» ABOUT THIS TASK: In the data, extract each line that holds the string "docker".

» SOURCE MATERIAL:
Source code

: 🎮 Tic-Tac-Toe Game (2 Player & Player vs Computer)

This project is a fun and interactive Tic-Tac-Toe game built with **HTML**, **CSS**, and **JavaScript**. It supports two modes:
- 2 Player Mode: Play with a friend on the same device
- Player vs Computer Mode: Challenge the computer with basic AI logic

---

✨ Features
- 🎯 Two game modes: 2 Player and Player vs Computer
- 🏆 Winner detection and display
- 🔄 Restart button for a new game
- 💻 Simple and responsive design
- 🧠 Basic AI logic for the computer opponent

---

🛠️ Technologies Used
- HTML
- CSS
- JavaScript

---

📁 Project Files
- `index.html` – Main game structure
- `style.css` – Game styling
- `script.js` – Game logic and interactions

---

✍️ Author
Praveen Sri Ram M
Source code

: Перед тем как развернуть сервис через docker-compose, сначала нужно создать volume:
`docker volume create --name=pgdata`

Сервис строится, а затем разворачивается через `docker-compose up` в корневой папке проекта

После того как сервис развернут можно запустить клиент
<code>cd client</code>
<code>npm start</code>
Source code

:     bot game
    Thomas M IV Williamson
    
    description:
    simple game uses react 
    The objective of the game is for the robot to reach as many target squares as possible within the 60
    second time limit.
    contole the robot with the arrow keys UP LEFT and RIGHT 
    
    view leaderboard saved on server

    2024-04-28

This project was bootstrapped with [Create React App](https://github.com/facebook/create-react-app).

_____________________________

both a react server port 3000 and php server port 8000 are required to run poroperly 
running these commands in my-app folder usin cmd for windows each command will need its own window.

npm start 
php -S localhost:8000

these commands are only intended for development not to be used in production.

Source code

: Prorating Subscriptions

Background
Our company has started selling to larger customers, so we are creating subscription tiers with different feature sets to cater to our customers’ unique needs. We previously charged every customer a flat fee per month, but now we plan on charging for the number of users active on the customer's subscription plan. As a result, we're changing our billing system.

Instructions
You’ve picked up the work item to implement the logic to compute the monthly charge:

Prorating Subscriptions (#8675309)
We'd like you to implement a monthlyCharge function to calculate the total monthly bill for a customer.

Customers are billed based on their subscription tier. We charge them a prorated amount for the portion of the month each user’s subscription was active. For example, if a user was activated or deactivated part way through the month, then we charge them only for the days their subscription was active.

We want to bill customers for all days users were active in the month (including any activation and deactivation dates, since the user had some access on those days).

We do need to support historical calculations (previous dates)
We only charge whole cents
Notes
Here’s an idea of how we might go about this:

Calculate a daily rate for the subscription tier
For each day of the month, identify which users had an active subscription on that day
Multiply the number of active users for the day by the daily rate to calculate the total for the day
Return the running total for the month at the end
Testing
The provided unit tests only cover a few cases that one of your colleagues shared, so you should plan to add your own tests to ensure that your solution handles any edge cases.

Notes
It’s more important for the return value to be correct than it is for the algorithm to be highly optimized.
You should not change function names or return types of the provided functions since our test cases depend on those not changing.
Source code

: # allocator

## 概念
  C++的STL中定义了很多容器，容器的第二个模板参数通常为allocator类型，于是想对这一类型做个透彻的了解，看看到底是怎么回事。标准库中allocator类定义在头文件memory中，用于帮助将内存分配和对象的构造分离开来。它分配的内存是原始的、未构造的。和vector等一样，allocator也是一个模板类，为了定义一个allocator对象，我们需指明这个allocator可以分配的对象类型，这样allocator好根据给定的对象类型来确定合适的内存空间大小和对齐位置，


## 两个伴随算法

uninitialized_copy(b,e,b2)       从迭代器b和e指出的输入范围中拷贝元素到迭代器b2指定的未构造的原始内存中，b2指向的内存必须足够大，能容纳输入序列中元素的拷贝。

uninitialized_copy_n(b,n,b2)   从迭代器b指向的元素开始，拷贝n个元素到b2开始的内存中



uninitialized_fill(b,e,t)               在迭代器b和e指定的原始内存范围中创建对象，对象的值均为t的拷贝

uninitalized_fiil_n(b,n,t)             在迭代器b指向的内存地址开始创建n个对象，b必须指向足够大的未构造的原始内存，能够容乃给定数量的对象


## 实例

» RESPONSE TO THIS TASK:
: Перед тем как развернуть сервис через docker-compose, сначала нужно создать volume:
`docker volume create --name=pgdata`
Сервис строится, а затем разворачивается через `docker-compose up` в корневой папке проекта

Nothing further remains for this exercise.